Wednesday, June 6, 2012

President Mubarak Exonerated Of Direct Involvement In Egyptian Arab Spring Uprising Deaths

  Former Egyptian President Hosni Mubarak was less plump than in his prime behind cell bars on Sunday’s printed front page of The New York Times. In fact troubled, Mubarak still looked prosperous and outright athletic, in sunglasses, as if he just worked out at the gym. Could everything still come up roses for the forced into retirement, beleaguered chief executive?

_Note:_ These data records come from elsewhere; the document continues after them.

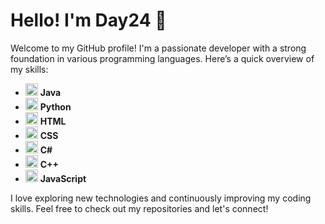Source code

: # Hello! I'm Day24 👋

Welcome to my GitHub profile! I'm a passionate developer with a strong foundation in various programming languages. Here’s a quick overview of my skills:

- <img src="https://cdn.jsdelivr.net/gh/devicons/devicon/icons/java/java-original.svg" alt="Java" width="20" height="20"/> **Java**
- <img src="https://cdn.jsdelivr.net/gh/devicons/devicon/icons/python/python-original.svg" alt="Python" width="20" height="20"/> **Python**
- <img src="https://cdn.jsdelivr.net/gh/devicons/devicon/icons/html5/html5-original.svg" alt="HTML" width="20" height="20"/> **HTML**
- <img src="https://cdn.jsdelivr.net/gh/devicons/devicon/icons/css3/css3-original.svg" alt="CSS" width="20" height="20"/> **CSS**
- <img src="https://cdn.jsdelivr.net/gh/devicons/devicon/icons/csharp/csharp-original.svg" alt="C#" width="20" height="20"/> **C#**
- <img src="https://cdn.jsdelivr.net/gh/devicons/devicon/icons/cplusplus/cplusplus-original.svg" alt="C++" width="20" height="20"/> **C++**
- <img src="https://cdn.jsdelivr.net/gh/devicons/devicon/icons/javascript/javascript-original.svg" alt="JavaScript" width="20" height="20"/> **JavaScript**

I love exploring new technologies and continuously improving my coding skills. Feel free to check out my repositories and let's connect!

  According to The Times’ source, DePaul University, expert on Egyptian law, M. Cherif Bassiouni, though sentenced to life in prison, Mubarak might not “spend 30 days in jail as there’s no basis in Egyptian law” for the conviction that’s easy to overturn on appeal. The professor also felt the prosecution couldn’t win a tougher sentence on appeal either.
  Irregardless of written law Egypt’s military-led government has said it would also appeal the weak verdicts against Mubarak, his sons and top security officials, probably as a result of thousands of protesters that poured into the streets of Cairo and other cities for a second night on Sunday. The Muslim Brotherhood presidential candidate, Mohamed Morsi, stood with the protesters, as well pledging if he is elected to press new charges against Mr. Mubarak. While his opponent, Ahmed Shafik, Mr. Mubarak’s last prime minister, charged the brotherhood was out for “revenge” against the former Mubarak government that they had collaborated with on secret deals. The Times quotes Shafik saying his opponents represented “chaos.” And a chorus of Shafik voters found in a cafe called the court’s decision a fair rebuke to the excesses of the Mubarak government that ought to close the books on it. “We should respect the rule of law,” said Oudo Mohamed Hassan, 60, the owner of a small leather factory. “We should move on, and look after our own interests.”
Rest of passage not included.